Task to carry out → Please repeat the lines below, exactly and only, from the one that holds "There, the Rhine" through the one that holds "This is followed".

Input →
--- START ---
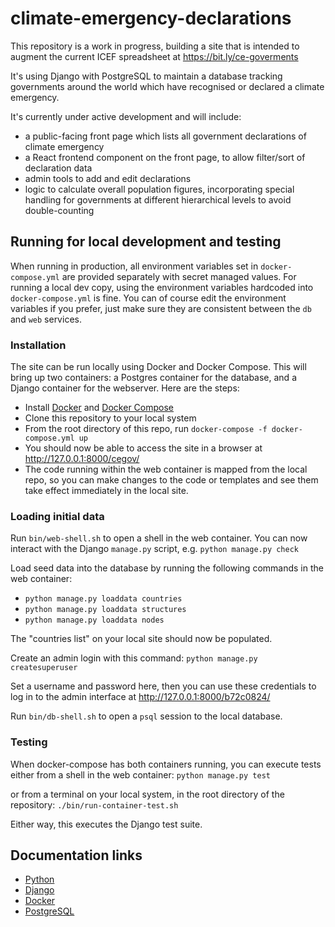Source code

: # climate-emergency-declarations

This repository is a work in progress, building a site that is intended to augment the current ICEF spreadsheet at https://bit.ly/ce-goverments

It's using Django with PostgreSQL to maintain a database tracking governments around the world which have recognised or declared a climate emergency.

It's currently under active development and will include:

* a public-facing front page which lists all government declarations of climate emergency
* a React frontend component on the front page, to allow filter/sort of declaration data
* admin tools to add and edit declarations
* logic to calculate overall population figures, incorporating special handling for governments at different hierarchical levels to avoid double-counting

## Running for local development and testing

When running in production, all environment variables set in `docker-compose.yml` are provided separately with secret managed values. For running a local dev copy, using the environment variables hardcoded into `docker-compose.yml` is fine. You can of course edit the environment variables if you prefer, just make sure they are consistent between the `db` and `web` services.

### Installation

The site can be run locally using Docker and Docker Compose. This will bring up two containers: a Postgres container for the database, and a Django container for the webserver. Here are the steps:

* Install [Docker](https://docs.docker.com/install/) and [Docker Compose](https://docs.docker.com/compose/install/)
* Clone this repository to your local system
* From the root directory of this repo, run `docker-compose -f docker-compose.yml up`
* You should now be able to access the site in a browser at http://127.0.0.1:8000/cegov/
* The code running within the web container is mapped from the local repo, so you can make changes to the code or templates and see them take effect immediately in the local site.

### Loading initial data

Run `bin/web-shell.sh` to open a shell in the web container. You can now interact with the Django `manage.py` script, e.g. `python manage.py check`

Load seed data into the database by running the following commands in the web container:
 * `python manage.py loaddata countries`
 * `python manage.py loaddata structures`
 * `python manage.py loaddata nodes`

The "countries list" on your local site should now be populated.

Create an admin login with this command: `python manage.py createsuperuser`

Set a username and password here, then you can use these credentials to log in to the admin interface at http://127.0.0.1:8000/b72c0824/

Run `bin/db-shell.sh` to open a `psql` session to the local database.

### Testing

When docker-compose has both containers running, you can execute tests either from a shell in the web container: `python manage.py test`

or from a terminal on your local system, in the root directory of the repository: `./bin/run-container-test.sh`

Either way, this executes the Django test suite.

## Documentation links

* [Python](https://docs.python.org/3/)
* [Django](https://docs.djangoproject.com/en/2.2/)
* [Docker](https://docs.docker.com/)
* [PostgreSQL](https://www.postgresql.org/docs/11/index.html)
--- END ---
--- START ---
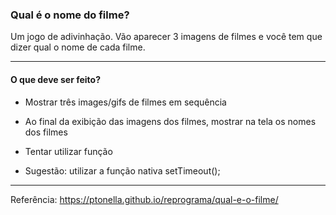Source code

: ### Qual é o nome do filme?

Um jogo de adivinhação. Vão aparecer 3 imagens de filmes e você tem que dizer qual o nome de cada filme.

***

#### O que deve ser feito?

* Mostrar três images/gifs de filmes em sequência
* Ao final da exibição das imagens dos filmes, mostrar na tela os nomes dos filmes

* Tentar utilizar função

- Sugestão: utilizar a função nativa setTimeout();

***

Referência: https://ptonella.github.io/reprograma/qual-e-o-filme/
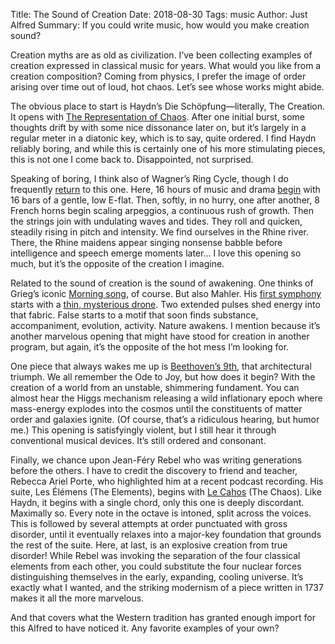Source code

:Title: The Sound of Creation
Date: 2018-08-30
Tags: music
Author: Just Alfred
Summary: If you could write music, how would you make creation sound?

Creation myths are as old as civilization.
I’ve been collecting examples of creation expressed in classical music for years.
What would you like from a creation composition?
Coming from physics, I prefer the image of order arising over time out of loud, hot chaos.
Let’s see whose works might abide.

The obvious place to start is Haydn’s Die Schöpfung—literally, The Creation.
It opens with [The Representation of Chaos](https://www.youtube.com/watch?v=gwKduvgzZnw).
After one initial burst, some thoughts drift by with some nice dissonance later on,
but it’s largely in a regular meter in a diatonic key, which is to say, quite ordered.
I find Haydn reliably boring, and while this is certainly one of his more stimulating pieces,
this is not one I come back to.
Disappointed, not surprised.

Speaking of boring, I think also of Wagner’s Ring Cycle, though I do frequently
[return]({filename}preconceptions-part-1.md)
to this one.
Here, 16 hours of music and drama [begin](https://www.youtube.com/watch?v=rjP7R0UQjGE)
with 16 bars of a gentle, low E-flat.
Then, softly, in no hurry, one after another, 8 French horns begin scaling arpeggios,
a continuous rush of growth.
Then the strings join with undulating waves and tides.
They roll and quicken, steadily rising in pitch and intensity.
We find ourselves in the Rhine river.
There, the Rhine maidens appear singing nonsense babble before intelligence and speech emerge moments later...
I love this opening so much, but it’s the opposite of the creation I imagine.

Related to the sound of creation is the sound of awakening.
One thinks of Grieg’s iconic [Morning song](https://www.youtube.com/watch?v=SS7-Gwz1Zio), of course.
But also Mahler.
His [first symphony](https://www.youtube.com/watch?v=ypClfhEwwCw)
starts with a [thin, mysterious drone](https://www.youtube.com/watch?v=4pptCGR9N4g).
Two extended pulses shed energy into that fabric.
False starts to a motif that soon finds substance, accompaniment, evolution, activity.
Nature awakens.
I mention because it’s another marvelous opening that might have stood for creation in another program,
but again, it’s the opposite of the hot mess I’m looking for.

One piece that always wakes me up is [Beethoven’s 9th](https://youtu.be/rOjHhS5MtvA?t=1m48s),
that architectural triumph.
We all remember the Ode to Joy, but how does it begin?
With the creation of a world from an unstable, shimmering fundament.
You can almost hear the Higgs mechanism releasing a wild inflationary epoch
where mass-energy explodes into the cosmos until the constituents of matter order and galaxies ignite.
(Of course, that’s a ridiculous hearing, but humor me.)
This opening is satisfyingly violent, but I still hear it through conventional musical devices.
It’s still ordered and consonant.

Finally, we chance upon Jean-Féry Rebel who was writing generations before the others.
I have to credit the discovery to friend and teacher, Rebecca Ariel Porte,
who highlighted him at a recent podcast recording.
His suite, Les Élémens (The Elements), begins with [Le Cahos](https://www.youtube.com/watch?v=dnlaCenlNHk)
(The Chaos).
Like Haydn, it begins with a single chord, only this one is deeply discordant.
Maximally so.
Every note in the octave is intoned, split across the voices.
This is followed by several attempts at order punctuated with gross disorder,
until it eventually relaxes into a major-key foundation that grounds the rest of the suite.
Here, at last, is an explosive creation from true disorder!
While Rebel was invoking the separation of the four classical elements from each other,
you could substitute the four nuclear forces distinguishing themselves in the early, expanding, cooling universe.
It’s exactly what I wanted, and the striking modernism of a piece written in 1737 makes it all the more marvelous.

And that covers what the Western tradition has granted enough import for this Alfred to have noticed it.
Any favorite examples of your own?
--- END ---
Solution →
There, the Rhine maidens appear singing nonsense babble before intelligence and speech emerge moments later...
I love this opening so much, but it’s the opposite of the creation I imagine.

Related to the sound of creation is the sound of awakening.
One thinks of Grieg’s iconic [Morning song](https://www.youtube.com/watch?v=SS7-Gwz1Zio), of course.
But also Mahler.
His [first symphony](https://www.youtube.com/watch?v=ypClfhEwwCw)
starts with a [thin, mysterious drone](https://www.youtube.com/watch?v=4pptCGR9N4g).
Two extended pulses shed energy into that fabric.
False starts to a motif that soon finds substance, accompaniment, evolution, activity.
Nature awakens.
I mention because it’s another marvelous opening that might have stood for creation in another program,
but again, it’s the opposite of the hot mess I’m looking for.

One piece that always wakes me up is [Beethoven’s 9th](https://youtu.be/rOjHhS5MtvA?t=1m48s),
that architectural triumph.
We all remember the Ode to Joy, but how does it begin?
With the creation of a world from an unstable, shimmering fundament.
You can almost hear the Higgs mechanism releasing a wild inflationary epoch
where mass-energy explodes into the cosmos until the constituents of matter order and galaxies ignite.
(Of course, that’s a ridiculous hearing, but humor me.)
This opening is satisfyingly violent, but I still hear it through conventional musical devices.
It’s still ordered and consonant.

Finally, we chance upon Jean-Féry Rebel who was writing generations before the others.
I have to credit the discovery to friend and teacher, Rebecca Ariel Porte,
who highlighted him at a recent podcast recording.
His suite, Les Élémens (The Elements), begins with [Le Cahos](https://www.youtube.com/watch?v=dnlaCenlNHk)
(The Chaos).
Like Haydn, it begins with a single chord, only this one is deeply discordant.
Maximally so.
Every note in the octave is intoned, split across the voices.
This is followed by several attempts at order punctuated with gross disorder,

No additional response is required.